------ DATA FOR PROCESSING ------

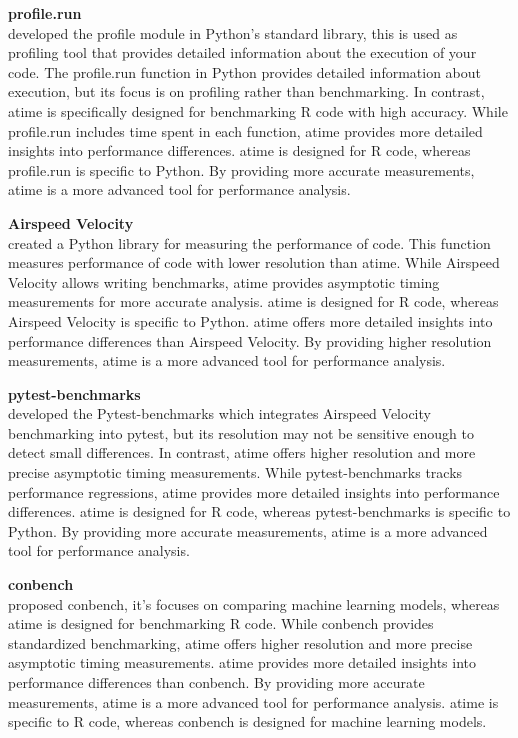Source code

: \textbf{profile.run} \\
\citet{profile} developed the profile module in Python's standard library, this is used as profiling tool that provides detailed information about the execution of your code. The profile.run function in Python provides detailed information about execution, but its focus is on profiling rather than benchmarking. In contrast, atime is specifically designed for benchmarking R code with high accuracy. While profile.run includes time spent in each function, atime provides more detailed insights into performance differences. atime is designed for R code, whereas profile.run is specific to Python. By providing more accurate measurements, atime is a more advanced tool for performance analysis.
\vspace{0.1in}

\textbf{Airspeed Velocity} \\
\citet{airspeed_velocity} created a Python library for measuring the performance of code. This function measures performance of code with lower resolution than atime. While Airspeed Velocity allows writing benchmarks, atime provides asymptotic timing measurements for more accurate analysis. atime is designed for R code, whereas Airspeed Velocity is specific to Python. atime offers more detailed insights into performance differences than Airspeed Velocity. By providing higher resolution measurements, atime is a more advanced tool for performance analysis.
\vspace{0.1in}

\textbf{pytest-benchmarks} \\
\citet{pytest_benchmark} developed the Pytest-benchmarks which integrates Airspeed Velocity benchmarking into pytest, but its resolution may not be sensitive enough to detect small differences. In contrast, atime offers higher resolution and more precise asymptotic timing measurements. While pytest-benchmarks tracks performance regressions, atime provides more detailed insights into performance differences. atime is designed for R code, whereas pytest-benchmarks is specific to Python. By providing more accurate measurements, atime is a more advanced tool for performance analysis.
\vspace{0.1in}

\textbf{conbench} \\
\citet{conbench} proposed conbench, it's focuses on comparing machine learning models, whereas atime is designed for benchmarking R code. While conbench provides standardized benchmarking, atime offers higher resolution and more precise asymptotic timing measurements. atime provides more detailed insights into performance differences than conbench. By providing more accurate measurements, atime is a more advanced tool for performance analysis. atime is specific to R code, whereas conbench is designed for machine learning models.
\vspace{0.1in}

------

> **WORK REQUIRED**
For each record above, write out its text exactly and skip any picture.

> **RESPONSE TO THE EXERCISE**
Source code

: \textbf{profile.run} \\
\citet{profile} developed the profile module in Python's standard library, this is used as profiling tool that provides detailed information about the execution of your code. The profile.run function in Python provides detailed information about execution, but its focus is on profiling rather than benchmarking. In contrast, atime is specifically designed for benchmarking R code with high accuracy. While profile.run includes time spent in each function, atime provides more detailed insights into performance differences. atime is designed for R code, whereas profile.run is specific to Python. By providing more accurate measurements, atime is a more advanced tool for performance analysis.
\vspace{0.1in}

\textbf{Airspeed Velocity} \\
\citet{airspeed_velocity} created a Python library for measuring the performance of code. This function measures performance of code with lower resolution than atime. While Airspeed Velocity allows writing benchmarks, atime provides asymptotic timing measurements for more accurate analysis. atime is designed for R code, whereas Airspeed Velocity is specific to Python. atime offers more detailed insights into performance differences than Airspeed Velocity. By providing higher resolution measurements, atime is a more advanced tool for performance analysis.
\vspace{0.1in}

\textbf{pytest-benchmarks} \\
\citet{pytest_benchmark} developed the Pytest-benchmarks which integrates Airspeed Velocity benchmarking into pytest, but its resolution may not be sensitive enough to detect small differences. In contrast, atime offers higher resolution and more precise asymptotic timing measurements. While pytest-benchmarks tracks performance regressions, atime provides more detailed insights into performance differences. atime is designed for R code, whereas pytest-benchmarks is specific to Python. By providing more accurate measurements, atime is a more advanced tool for performance analysis.
\vspace{0.1in}

\textbf{conbench} \\
\citet{conbench} proposed conbench, it's focuses on comparing machine learning models, whereas atime is designed for benchmarking R code. While conbench provides standardized benchmarking, atime offers higher resolution and more precise asymptotic timing measurements. atime provides more detailed insights into performance differences than conbench. By providing more accurate measurements, atime is a more advanced tool for performance analysis. atime is specific to R code, whereas conbench is designed for machine learning models.
\vspace{0.1in}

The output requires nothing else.